--- START ---
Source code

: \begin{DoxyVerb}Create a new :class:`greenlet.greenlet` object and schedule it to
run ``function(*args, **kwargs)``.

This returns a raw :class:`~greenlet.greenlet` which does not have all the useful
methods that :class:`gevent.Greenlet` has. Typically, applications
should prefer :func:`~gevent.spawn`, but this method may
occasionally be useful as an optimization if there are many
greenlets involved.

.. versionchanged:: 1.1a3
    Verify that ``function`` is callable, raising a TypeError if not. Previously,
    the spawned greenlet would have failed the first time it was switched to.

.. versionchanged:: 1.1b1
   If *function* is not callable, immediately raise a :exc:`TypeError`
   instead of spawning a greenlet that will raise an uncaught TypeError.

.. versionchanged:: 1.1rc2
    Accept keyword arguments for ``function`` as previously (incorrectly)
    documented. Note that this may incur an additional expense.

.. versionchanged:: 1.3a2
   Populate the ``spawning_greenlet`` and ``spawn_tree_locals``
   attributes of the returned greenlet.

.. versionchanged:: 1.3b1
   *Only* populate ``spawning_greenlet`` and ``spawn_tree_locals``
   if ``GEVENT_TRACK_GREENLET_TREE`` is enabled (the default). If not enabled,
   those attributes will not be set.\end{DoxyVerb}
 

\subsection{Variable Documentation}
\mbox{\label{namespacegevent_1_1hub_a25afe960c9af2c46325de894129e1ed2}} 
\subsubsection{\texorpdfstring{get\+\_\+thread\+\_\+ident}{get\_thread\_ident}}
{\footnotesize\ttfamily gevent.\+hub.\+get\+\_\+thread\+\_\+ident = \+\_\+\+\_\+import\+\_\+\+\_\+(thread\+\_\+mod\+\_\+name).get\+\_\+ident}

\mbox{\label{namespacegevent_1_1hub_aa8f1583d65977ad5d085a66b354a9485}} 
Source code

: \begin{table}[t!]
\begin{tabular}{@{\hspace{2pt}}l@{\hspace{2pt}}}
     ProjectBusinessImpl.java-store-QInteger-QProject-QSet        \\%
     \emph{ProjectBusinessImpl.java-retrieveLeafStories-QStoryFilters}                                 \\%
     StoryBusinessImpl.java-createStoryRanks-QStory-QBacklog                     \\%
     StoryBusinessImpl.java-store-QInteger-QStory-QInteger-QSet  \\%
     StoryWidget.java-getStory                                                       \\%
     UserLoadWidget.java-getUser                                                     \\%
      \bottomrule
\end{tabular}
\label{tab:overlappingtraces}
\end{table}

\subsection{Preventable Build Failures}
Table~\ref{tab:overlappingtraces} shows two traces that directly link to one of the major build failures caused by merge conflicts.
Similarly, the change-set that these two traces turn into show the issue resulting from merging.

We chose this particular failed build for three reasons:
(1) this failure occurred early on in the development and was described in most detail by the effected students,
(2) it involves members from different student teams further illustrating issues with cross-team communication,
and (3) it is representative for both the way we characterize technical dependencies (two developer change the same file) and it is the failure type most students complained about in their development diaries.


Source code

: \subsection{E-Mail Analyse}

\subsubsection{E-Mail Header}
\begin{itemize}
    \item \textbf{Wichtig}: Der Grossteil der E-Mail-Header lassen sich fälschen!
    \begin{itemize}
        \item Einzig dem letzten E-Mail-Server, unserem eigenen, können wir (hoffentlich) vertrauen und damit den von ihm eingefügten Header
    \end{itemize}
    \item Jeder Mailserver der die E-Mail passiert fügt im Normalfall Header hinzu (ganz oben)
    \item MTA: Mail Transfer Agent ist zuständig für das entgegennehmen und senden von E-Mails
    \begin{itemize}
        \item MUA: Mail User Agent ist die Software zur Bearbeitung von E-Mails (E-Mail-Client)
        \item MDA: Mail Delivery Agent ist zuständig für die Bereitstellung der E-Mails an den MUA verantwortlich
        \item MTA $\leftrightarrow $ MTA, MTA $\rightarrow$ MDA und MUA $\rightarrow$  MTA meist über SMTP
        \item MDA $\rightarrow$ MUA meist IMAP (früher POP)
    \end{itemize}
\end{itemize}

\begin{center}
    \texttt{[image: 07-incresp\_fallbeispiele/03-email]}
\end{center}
--- END ---
--- START ---
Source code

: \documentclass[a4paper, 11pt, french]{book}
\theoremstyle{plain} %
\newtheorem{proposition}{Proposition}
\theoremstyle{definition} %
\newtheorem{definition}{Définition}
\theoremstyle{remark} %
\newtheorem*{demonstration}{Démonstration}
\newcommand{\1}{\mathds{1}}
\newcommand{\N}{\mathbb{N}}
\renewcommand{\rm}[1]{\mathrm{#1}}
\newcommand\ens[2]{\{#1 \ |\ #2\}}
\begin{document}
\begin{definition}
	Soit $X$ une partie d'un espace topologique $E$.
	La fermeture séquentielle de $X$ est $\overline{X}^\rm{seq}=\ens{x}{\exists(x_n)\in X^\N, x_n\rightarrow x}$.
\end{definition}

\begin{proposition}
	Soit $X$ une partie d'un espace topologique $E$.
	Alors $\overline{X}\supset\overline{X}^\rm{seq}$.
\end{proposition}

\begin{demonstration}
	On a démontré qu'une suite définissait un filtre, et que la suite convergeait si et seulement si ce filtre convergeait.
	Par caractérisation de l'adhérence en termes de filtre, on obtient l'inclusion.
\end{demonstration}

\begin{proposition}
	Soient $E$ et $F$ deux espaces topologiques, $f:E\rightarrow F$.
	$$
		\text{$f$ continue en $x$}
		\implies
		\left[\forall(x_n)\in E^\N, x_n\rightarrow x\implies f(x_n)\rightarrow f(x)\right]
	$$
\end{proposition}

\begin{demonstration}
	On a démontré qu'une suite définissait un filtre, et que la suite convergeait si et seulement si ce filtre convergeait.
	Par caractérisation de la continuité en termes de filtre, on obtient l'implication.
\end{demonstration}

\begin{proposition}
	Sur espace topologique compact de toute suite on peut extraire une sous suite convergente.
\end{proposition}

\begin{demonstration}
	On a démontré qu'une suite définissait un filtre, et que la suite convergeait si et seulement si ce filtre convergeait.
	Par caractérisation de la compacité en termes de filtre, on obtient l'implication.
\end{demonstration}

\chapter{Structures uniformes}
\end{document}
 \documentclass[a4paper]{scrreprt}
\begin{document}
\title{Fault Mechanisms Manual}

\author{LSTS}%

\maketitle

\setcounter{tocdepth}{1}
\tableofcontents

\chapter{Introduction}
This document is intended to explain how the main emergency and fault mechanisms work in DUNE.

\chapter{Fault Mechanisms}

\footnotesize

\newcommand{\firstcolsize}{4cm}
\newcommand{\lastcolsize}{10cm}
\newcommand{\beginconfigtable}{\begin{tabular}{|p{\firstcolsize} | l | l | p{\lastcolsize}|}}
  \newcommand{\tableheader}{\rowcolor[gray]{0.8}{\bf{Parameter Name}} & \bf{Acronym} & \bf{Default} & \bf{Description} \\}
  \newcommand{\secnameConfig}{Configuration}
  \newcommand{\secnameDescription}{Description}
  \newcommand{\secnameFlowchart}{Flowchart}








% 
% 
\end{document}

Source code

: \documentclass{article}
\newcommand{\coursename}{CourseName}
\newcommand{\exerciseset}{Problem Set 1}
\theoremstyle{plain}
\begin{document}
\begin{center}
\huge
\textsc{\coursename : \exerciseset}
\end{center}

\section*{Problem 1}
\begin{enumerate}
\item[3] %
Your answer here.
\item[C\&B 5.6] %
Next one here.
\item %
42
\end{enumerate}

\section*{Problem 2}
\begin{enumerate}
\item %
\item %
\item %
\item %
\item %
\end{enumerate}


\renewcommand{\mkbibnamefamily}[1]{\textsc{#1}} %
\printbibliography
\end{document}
--- END ---
--- START ---
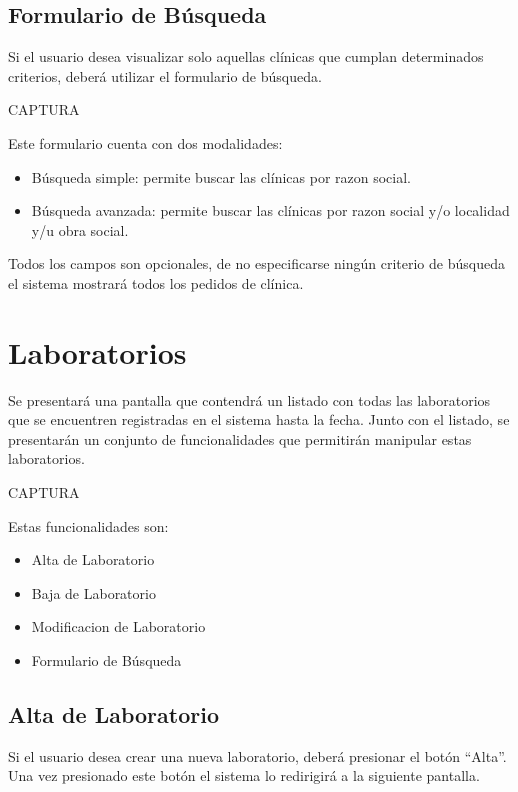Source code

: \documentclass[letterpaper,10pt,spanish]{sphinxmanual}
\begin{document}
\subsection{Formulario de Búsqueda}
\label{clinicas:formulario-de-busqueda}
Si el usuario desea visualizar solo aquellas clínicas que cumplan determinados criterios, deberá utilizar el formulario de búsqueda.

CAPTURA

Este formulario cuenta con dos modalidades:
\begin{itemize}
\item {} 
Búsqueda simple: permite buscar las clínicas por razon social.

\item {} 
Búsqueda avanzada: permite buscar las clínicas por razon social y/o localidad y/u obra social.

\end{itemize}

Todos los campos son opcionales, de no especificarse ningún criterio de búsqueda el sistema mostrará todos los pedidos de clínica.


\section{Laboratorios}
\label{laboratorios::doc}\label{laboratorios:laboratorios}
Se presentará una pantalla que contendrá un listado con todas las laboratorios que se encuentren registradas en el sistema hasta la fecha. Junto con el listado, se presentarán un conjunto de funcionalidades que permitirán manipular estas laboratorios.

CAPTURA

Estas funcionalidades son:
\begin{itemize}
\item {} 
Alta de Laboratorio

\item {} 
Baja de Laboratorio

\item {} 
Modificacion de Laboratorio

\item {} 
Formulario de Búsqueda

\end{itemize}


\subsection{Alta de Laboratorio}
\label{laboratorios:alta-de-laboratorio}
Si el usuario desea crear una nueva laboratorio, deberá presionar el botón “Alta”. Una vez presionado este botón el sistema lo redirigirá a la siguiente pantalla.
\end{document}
--- END ---
What you are asked to do
Search each line of the data above for "QSet", and copy the lines where it occurs.

Task output
     ProjectBusinessImpl.java-store-QInteger-QProject-QSet        \\%
     StoryBusinessImpl.java-store-QInteger-QStory-QInteger-QSet  \\%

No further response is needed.